Eric Cortellessa and Lisa Snowden discuss new allegations that Larry Hogan siphoned money from public transit projects to build highways that benefited his real estate companies.
Story Transcript
This is a rush transcript and may contain errors. It will be updated.
Jaisal Noor: Welcome to The Real News. I’m Jaisal Noor. Maryland governor Larry Hogan is a popular Republican in a deeply Democratic state who believes in climate change, has criticized Donald Trump, and handily won reelection in the 2018 midterms, where Democrats made major gains. But Hogan and Trump do have at least one thing in common besides being Republicans, of course, corruption, because they both use their positions of power for personal gain, argues the Washington Monthly’s Eric Cortellessa. Hogan steered millions in state road construction money to areas where his company owned property whose values were certain to rise. Like Trump, hogan has given control of his companies to close relatives, his brother. The Hogan administration says he complied with state ethics laws because he was never personally involved in decisions approving the projects. But Cortellessa writes at least one government official disputes these claims saying it “doesn’t pass the laugh test.”
While the governor has expanded highways to the benefit of suburban land owners like himself, he killed the multibillion dollar Red Line, a huge blow to Baltimore’s working class black neighborhoods, which have endured disinvestment for generations.

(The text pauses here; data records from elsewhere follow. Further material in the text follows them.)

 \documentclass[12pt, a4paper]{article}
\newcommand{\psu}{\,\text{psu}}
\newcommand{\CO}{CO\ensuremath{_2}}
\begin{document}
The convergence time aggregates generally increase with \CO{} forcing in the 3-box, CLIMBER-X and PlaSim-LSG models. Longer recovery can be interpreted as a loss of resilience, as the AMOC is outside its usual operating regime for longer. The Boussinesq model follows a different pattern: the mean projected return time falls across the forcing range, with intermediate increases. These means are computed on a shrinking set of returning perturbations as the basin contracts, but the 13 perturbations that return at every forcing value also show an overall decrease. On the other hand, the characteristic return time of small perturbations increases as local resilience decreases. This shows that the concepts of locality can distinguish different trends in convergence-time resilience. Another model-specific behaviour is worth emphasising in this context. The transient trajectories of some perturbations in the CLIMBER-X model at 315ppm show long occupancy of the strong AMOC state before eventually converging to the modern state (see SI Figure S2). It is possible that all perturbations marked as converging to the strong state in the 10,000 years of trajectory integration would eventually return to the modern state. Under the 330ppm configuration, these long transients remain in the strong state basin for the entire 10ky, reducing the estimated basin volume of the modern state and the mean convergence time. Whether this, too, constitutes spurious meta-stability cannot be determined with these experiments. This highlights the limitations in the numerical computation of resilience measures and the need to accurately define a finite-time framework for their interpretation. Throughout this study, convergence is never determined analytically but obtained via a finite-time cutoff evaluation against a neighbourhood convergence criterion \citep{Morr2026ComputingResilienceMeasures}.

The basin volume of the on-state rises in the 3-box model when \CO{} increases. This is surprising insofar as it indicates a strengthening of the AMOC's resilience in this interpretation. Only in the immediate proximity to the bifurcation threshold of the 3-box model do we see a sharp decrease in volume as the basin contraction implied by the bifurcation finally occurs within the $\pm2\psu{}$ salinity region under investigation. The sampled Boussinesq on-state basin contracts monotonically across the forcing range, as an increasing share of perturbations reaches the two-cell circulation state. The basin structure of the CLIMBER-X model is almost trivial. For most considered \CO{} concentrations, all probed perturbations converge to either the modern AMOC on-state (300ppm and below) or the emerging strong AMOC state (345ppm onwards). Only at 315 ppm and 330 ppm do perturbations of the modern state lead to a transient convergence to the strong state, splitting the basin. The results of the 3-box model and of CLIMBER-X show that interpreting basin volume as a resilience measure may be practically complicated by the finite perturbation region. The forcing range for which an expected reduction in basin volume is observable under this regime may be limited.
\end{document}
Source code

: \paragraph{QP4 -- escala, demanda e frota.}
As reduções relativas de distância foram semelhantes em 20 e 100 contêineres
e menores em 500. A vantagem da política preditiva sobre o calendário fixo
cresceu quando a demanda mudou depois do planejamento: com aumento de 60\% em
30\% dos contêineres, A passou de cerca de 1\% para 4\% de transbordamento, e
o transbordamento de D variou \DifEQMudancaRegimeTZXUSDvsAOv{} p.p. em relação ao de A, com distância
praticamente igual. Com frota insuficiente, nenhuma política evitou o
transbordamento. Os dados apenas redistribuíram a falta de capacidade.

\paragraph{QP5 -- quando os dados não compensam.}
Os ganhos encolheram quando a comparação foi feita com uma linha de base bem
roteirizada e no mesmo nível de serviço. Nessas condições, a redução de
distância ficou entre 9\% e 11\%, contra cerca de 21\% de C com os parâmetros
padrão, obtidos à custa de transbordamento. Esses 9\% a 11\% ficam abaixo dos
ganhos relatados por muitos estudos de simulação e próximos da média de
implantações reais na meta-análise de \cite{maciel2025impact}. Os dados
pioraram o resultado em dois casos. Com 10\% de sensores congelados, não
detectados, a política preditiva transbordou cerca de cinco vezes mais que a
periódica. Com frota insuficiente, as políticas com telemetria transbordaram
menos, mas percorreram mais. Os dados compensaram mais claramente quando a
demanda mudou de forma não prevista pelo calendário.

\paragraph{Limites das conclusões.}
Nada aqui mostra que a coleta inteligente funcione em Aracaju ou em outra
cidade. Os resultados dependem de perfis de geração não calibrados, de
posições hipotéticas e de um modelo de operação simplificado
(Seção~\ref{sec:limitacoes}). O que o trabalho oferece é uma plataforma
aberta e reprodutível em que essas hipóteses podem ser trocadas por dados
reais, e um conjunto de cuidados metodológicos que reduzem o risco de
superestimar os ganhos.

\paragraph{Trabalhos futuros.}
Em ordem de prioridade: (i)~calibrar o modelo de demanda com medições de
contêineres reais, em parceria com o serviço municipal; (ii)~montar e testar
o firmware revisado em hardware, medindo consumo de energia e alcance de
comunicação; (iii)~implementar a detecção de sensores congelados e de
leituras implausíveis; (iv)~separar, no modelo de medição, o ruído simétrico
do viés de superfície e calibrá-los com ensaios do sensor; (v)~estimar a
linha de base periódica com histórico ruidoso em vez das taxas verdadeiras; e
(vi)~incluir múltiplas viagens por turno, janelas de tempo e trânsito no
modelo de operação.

The NAACP’s civil rights lawsuit against the cancellation of the Red Line was dismissed by the Trump administration.
Well now joining us to discuss this is Eric Cortellessa of the Washington Monthly, author of the piece Who Does Maryland’s Governor Really Work For? Larry Hogan has more in common with Donald Trump than his reputation suggests. And our own Lisa Snowden who also runs the Baltimore Beat. Thank you both for joining us.
Eric C.: Good to be here.
Jaisal Noor: So Eric, you spent months reporting on this article and you acknowledge you built on reporting the other publications sort of started, but you took it further than other places had before. Talk about what you found in this piece over this course of months you spent on it.
Eric C.: Sure, sure. Well before I had started, there were really two main articles that had been written about the governor’s real estate business, one in Maryland Matters and one in the Baltimore Sun. Maryland Matters story came first and that really built off of financial disclosure forms that the governor had submitted to the state ethics commission, which included sort of the real estate LLCs that are subsidiaries of the Hogan company, that if you went through public land records you could find some of the properties that they own. There are limits to that, by the way, because LLCs are notoriously non-transparent, they’re cloaked in secrecy. The only public information about an LLC is its resident agent. You don’t know who the partners are, you don’t know what the operating agreement entails, and you certainly don’t know if they are the minority owner and a property. So there’s a lot that we don’t know about the governor’s real estate business.
But what the Maryland Matters story did was it laid out the LLCs that he had ownership of at the time, story came out in 2018, and included some concerns from Democrats and a few ethics experts about the arrangement. The governor had not put his real estate holdings in a blind trust, the governor put his brother in charge of the company, and the governor obviously has a great deal of executive authority when it comes to transportation and other matters — giving out government contracts, et cetera.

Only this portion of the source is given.